The message of PadMan has even percolated a prison. Around 20 convicted women inmates at West Bengal’s Jalpaiguri Central Jail have been inspired to make sanitary napkins and provide them free of cost to vending machines in remote areas. With their effort, the women convicts hope to reach the women who have scant accessibility to menstrual hygiene products.
Hats off to the two brothers from Udaipur who have designed a low cost sanitary pad making machine that apparently produces sanitary napkins for the lowest rate ever of 90 paise per pad! The governments of Uttarakhand and Bengal have lost no time in acquiring some of their machines. In another unique initiative, the Western Railway Women's Welfare Organisation (WRWWO) installed sanitary napkin dispensers and incinerators for female staff at all its major offices on the network. The coin-operated machines inaugurated in Mumbai, Vadodara, Ahmedabad, Rajkot, Bhavnagar and Ratlam will enable women employees to maintain proper hygiene levels, while the incinerators will ensure quick disposal of used napkins.
In more good news, at a meeting chaired by Railways Minister Piyush Goyal, the installation of affordably priced pad dispensing machines at all stations was discussed. The move intends to minimise the woes of women commuters. There’s news that the New Delhi Municipal Council has proposed to install free sanitary napkin vending machines in all secondary and senior secondary Navyug or NDMS schools.
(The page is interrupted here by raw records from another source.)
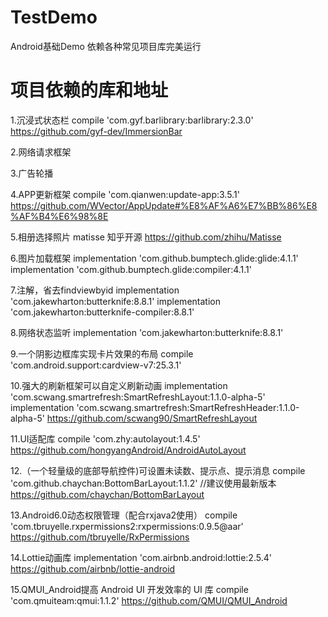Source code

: # TestDemo
Android基础Demo
依赖各种常见项目库完美运行
# 项目依赖的库和地址
1.沉浸式状态栏
    compile 'com.gyf.barlibrary:barlibrary:2.3.0'
    https://github.com/gyf-dev/ImmersionBar

2.网络请求框架



3.广告轮播



4.APP更新框架
    compile 'com.qianwen:update-app:3.5.1'
    https://github.com/WVector/AppUpdate#%E8%AF%A6%E7%BB%86%E8%AF%B4%E6%98%8E

5.相册选择照片
    matisse 知乎开源
    https://github.com/zhihu/Matisse


6.图片加载框架
    implementation 'com.github.bumptech.glide:glide:4.1.1'
    implementation 'com.github.bumptech.glide:compiler:4.1.1'


7.注解，省去findviewbyid
    implementation 'com.jakewharton:butterknife:8.8.1'
    implementation 'com.jakewharton:butterknife-compiler:8.8.1'

8.网络状态监听
    implementation 'com.jakewharton:butterknife:8.8.1'


9.一个阴影边框库实现卡片效果的布局
    compile 'com.android.support:cardview-v7:25.3.1'


10.强大的刷新框架可以自定义刷新动画
      implementation 'com.scwang.smartrefresh:SmartRefreshLayout:1.1.0-alpha-5'
      implementation 'com.scwang.smartrefresh:SmartRefreshHeader:1.1.0-alpha-5'
      https://github.com/scwang90/SmartRefreshLayout

11.UI适配库
      compile 'com.zhy:autolayout:1.4.5'
      https://github.com/hongyangAndroid/AndroidAutoLayout

12.（一个轻量级的底部导航控件)可设置未读数、提示点、提示消息
      compile 'com.github.chaychan:BottomBarLayout:1.1.2' //建议使用最新版本
      https://github.com/chaychan/BottomBarLayout

13.Android6.0动态权限管理（配合rxjava2使用）
    compile 'com.tbruyelle.rxpermissions2:rxpermissions:0.9.5@aar'
    https://github.com/tbruyelle/RxPermissions

14.Lottie动画库
    implementation 'com.airbnb.android:lottie:2.5.4'
    https://github.com/airbnb/lottie-android

15.QMUI_Android提高 Android UI 开发效率的 UI 库
    compile 'com.qmuiteam:qmui:1.1.2'
    https://github.com/QMUI/QMUI_Android
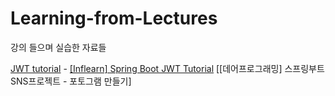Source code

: # Learning-from-Lectures
강의 들으며 실습한 자료들

[JWT tutorial](https://github.com/leeesu/Learning-from-Lectures/tree/main/jwt-tutorial) - [[Inflearn] Spring Boot JWT Tutorial](https://www.inflearn.com/course/%EC%8A%A4%ED%94%84%EB%A7%81%EB%B6%80%ED%8A%B8-jwt)
[[데어프로그래밍] 스프링부트 SNS프로젝트 - 포토그램 만들기]
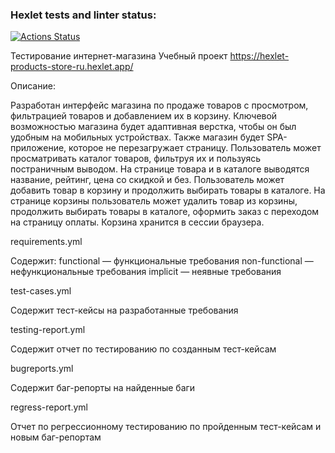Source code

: ### Hexlet tests and linter status:
[![Actions Status](https://github.com/Iris1303/qa-engineer-project-84/actions/workflows/hexlet-check.yml/badge.svg)](https://github.com/Iris1303/qa-engineer-project-84/actions)

Тестирование интернет-магазина
Учебный проект https://hexlet-products-store-ru.hexlet.app/

Описание:

Разработан интерфейс магазина по продаже товаров с просмотром, фильтрацией товаров и добавлением их в корзину. Ключевой возможностью магазина будет адаптивная верстка, чтобы он был удобным на мобильных устройствах. Также магазин будет SPA-приложение, которое не перезагружает страницу. Пользователь может просматривать каталог товаров, фильтруя их и пользуясь постраничным выводом.
На странице товара и в каталоге выводятся название, рейтинг, цена со скидкой и без. Пользователь может добавить товар в корзину и продолжить выбирать товары в каталоге.
На странице корзины пользователь может удалить товар из корзины, продолжить выбирать товары в каталоге, оформить заказ с переходом на страницу оплаты. Корзина хранится в сессии браузера.

requirements.yml

Содержит: 
functional — функциональные требования
non-functional — нефункциональные требования
implicit — неявные требования

test-cases.yml

Содержит тест-кейсы на разработанные требования

testing-report.yml

Содержит отчет по тестированию по созданным тест-кейсам

bugreports.yml

Содержит баг-репорты на найденные баги

regress-report.yml

Отчет по регрессионному тестированию по пройденным тест-кейсам и новым баг-репортам
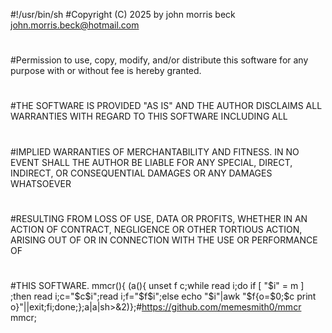 #!/usr/bin/sh
#Copyright (C) 2025 by john morris beck <john.morris.beck@hotmail.com>
#
#Permission to use, copy, modify, and/or distribute this software for any purpose with or without fee is hereby granted.
#
#THE SOFTWARE IS PROVIDED "AS IS" AND THE AUTHOR DISCLAIMS ALL WARRANTIES WITH REGARD TO THIS SOFTWARE INCLUDING ALL
#
#IMPLIED WARRANTIES OF MERCHANTABILITY AND FITNESS. IN NO EVENT SHALL THE AUTHOR BE LIABLE FOR ANY SPECIAL, DIRECT, INDIRECT, OR CONSEQUENTIAL DAMAGES OR ANY DAMAGES WHATSOEVER
#
#RESULTING FROM LOSS OF USE, DATA OR PROFITS, WHETHER IN AN ACTION OF CONTRACT, NEGLIGENCE OR OTHER TORTIOUS ACTION, ARISING OUT OF OR IN CONNECTION WITH THE USE OR PERFORMANCE OF
#
#THIS SOFTWARE.
mmcr(){ (a(){ unset f c;while read i;do if [ "$i" = m ] ;then read i;c="$c$i";read i;f="$f$i";else echo "$i"|awk "$f{o=\$0;$c print o}"||exit;fi;done;};a|a|sh>&2)};#https://github.com/memesmith0/mmcr
mmcr;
The list goes on… A Kerala IT firm asked its employees to donate sanitary pads to break taboos, a Rajkot GST office gifted a pad vending machine to a school, construction sites in Goa are being equipped with pad vending machines, women in Nagpur, Odisha and Madhya Pradesh are either manufacturing low cost sanitary napkins or procuring vending machines… The examples are really too many to enumerate. The movement has spread and there is no looking back.
To the Super Hero and his team, just two words – Thank you.